Most MOPD1 causal variants cluster in the 5′ stem–loop (U4atac snRNA positions 30, 46 and 50–55), while only a few are found at other elements (U4atac snRNA position 66, connecting the single-strand region to stem I; position 111, part of the 3′ stem–loop; position 124, part of the Sm-binding site)10,11,15,16,17,18 (Fig. 3). In contrast, all Roifman Syndrome causal variants identified in the six cases are always compound heterozygous (Fig. 1 and Table 1), with one variant overlapping the MOPD1-implicated 5′ stem–loop critical region (U4atac snRNA positions 37, 48 and 51) or the Sm protein-binding site (U4atac snRNA position 118), while the other variant occurs at highly conserved positions in the stem II (U4atac snRNA positions 8, 13 and 16; Fig. 3). On the basis of the secondary structure and conservation profile of U4atac, we expect the Roifman Syndrome causal variants occurring in the 5′ stem–loop to have a destabilizing effect similar to MOPD1 variants. The alteration of the stem II is, however, unique to Roifman Syndrome (Fig. 3). While MOPD1 5′ stem–loop variants impair binding of the NHP2L1 and PRPF31 proteins, stem II variants may affect the PRPF4/PRPF3/PPIH protein complex binding in this region22. Considering the greater severity of MOPD1, it is reasonable to hypothesize that these stem II variants have a weaker effect on minor spliceosome function.

RNA-seq analysis

To confirm the presence of specific minor splicing alterations, RNA-seq was performed on mononuclear blood cells from kindred 1 (the affected son, that is, patient #2, and the unaffected carrier father and younger male sibling) and from kindred 2 (the affected son, that is, patient #3, and the unaffected carrier father). Sample clustering by gene expression showed perfect separation between the two affected and three unaffected samples (Supplementary Fig. 4).
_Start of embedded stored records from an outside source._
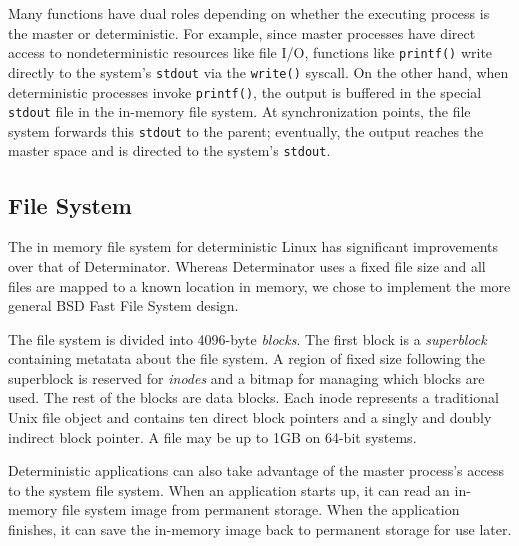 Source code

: Many functions have dual roles depending on whether the executing process is
the master or deterministic. For example, since master processes have direct
access to nondeterministic resources like file I/O, functions like
{\tt printf()} write directly to the system's {\tt stdout} via the {\tt write()}
syscall. On the other hand, when deterministic processes invoke {\tt printf()},
the output is buffered in the special {\tt stdout} file in the in-memory file
system. At synchronization points, the file system forwards this {\tt stdout}
to the parent; eventually, the output reaches the master space and is directed
to the system's {\tt stdout}.

\iffalse
Since master processes have direct access to the legacy Linux kernel API,
some functions server dual purposes.
Functions like {\tt printf()} are designed to access nondeterministic
(e.g. {\tt write()}) syscalls when the calling process is a
master process. Deterministic
processes use a separate version of {\tt printf()} that writes output to the
in memory file system. The file system is synced at synchronization points, and
the output is forwarded to the parent and eventually the console. At
synchronization points, parents forward {\tt stdin} input to children.
\fi

\subsection{File System} The in memory file system for deterministic Linux has
significant improvements over that of Determinator. Whereas Determinator uses a
fixed file size and all files are mapped to a known location in memory, we chose
to implement the more general BSD Fast File System design.

The file system is divided into 4096-byte \emph{blocks}. The first block is a
\emph{superblock} containing metatata about the file system. A region of fixed
size following the superblock is reserved for \emph{inodes} and a bitmap for
managing which blocks are used. The rest of the blocks are data blocks. Each
inode represents a traditional Unix file object and contains ten direct block
pointers and a singly and doubly indirect block pointer. A file may be up to
1GB on 64-bit systems.

Deterministic applications can also take advantage of the master process's
access to the system file system. When an application starts up, it can read
an in-memory file system image from permanent storage. When the application
finishes, it can save the in-memory image back to permanent storage for use
later.


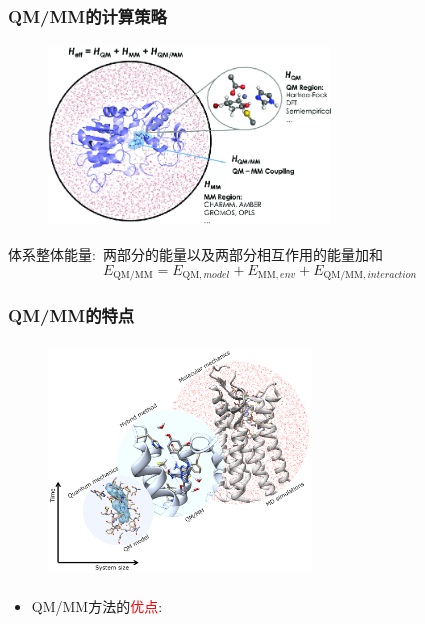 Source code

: \frame
{
	\frametitle{\textrm{QM/MM}的计算策略}
\begin{figure}[h!]
\centering
\vspace{-10.5pt}
\includegraphics[height=1.90in,width=2.95in,viewport=0 0 700 450,clip]{Figures/QM-MM-treatment-of-a-biocatalytic-system.png}
\label{QM-MM-biocatalytic}
\end{figure}
体系整体能量:~两部分的能量以及两部分相互作用的能量加和
\begin{displaymath}
	E_{\mathrm{QM/MM}}=E_{\mathrm{QM},model}+E_{\mathrm{MM},env}+E_{\mathrm{QM/MM},interaction}
\end{displaymath}
{\fontsize{6.0pt}{4.2pt}}
}

\frame
{
	\frametitle{\textrm{QM/MM}的特点}
\begin{figure}[h!]
\centering
\vspace{-10.5pt}
\includegraphics[height=2.45in,width=2.75in,viewport=0 0 280 250,clip]{Figures/biomolecules-QM-MM.png}
\label{biomelecules-QM-MM}
\end{figure}
\begin{itemize}
	\item \textrm{QM/MM}方法的\textcolor{red}{优点}:~{\fontsize{8.0pt}{4.2pt}\selectfont{能处理复杂的大分子体系}}\\
		{\fontsize{6.5pt}{4.2pt}}

\end{itemize}
}

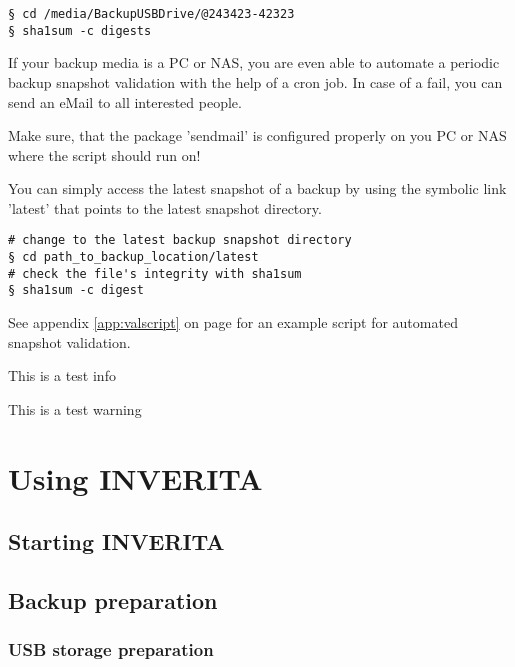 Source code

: \begin{lstlisting}[style=console]
§ cd /media/BackupUSBDrive/@243423-42323
§ sha1sum -c digests
\end{lstlisting}

If your backup media is a PC or NAS, you are even able to automate a periodic
backup snapshot validation with the help of a cron job. In case of a fail,
you can send an eMail to all interested people.

Make sure, that the package 'sendmail' is configured properly on you PC or NAS
where the script should run on!

\begin{info}
You can simply access the latest snapshot of a backup by using the
symbolic link 'latest' that points to the latest snapshot directory.
\end{info}

\begin{lstlisting}[style=console]
# change to the latest backup snapshot directory
§ cd path_to_backup_location/latest   
# check the file's integrity with sha1sum
§ sha1sum -c digest
\end{lstlisting}

See appendix \ref{app:valscript} on page \pageref{app:fdl} for an example script for automated
snapshot validation.


\begin{info}
This is a test info
\end{info}

\begin{warning}
This is a test warning
\end{warning}

\chapter{Using INVERITA}

\section{Starting INVERITA}

\section{Backup preparation}
\subsection{USB storage preparation}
We used a comprehensive set of curated splicing junctions and major/minor intron coordinates to evaluate splicing alterations, together with a recently developed RNA-seq analysis pipeline (vast-tools)23. We detected very consistent minor intron retention in affected subjects compared with unaffected subjects (median percentage of transcripts with intron retention, percentage intron retention (PIR) 25–40% for affected and PIR 2–4% for unaffected subjects, Wilcoxon two-tailed P value <10−15, Fig. 4a). These splicing changes were highly specific to minor introns, since major intron retention was small for all subjects (median PIR 0–1.5%, Fig. 4a). Moreover, other types of alternative splicing (that is, involving alternative cassette exon, microexons and 5′ or 3′ alternative splice sites) did not display significant difference between affected and unaffected subjects (Fig. 4b).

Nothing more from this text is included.